I would like every line of the records below that contains the word "proxy" copied.

+++ DATASET RECORDS +++

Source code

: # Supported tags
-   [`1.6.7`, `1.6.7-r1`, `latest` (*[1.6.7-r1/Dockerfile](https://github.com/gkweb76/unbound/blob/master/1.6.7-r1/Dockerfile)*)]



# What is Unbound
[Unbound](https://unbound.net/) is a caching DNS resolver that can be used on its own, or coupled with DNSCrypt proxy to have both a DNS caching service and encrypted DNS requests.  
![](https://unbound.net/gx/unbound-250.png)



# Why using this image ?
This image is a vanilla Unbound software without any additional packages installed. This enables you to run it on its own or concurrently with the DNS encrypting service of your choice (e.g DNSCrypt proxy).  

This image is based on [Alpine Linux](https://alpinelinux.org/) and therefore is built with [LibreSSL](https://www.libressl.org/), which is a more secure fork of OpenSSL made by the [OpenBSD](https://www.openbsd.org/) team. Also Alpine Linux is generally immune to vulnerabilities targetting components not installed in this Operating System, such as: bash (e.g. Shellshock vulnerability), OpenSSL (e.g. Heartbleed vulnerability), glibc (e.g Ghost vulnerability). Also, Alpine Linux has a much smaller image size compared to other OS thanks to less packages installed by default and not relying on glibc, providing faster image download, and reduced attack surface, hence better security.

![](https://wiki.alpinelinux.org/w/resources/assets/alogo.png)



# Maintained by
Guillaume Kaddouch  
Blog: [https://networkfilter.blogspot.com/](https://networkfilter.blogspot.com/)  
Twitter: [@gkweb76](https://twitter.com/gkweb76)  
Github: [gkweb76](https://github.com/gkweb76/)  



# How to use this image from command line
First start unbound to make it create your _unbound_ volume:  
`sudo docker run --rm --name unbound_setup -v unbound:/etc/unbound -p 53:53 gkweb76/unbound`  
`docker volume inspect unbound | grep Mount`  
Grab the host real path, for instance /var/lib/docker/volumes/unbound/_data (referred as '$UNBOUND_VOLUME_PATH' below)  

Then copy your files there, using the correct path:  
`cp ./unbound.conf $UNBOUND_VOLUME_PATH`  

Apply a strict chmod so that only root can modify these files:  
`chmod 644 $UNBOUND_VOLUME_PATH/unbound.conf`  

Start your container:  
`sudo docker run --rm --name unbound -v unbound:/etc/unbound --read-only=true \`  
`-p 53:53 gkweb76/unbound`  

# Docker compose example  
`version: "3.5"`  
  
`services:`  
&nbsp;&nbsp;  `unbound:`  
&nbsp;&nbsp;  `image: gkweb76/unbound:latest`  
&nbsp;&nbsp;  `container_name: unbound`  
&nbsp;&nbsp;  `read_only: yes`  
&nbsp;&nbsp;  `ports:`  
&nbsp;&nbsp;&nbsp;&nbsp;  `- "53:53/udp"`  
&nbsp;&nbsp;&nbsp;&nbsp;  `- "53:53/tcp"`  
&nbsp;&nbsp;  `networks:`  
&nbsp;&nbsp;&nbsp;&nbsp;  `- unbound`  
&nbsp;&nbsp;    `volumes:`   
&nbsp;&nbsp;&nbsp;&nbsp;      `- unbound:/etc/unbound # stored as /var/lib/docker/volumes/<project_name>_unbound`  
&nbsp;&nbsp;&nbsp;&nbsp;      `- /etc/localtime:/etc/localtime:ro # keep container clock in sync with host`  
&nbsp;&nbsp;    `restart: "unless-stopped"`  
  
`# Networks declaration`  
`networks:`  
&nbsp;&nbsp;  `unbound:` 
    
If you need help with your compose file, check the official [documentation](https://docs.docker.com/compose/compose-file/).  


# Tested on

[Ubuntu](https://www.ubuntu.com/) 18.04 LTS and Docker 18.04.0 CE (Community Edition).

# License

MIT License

+++

**FINISHED EXERCISE**
[Unbound](https://unbound.net/) is a caching DNS resolver that can be used on its own, or coupled with DNSCrypt proxy to have both a DNS caching service and encrypted DNS requests.  
This image is a vanilla Unbound software without any additional packages installed. This enables you to run it on its own or concurrently with the DNS encrypting service of your choice (e.g DNSCrypt proxy).  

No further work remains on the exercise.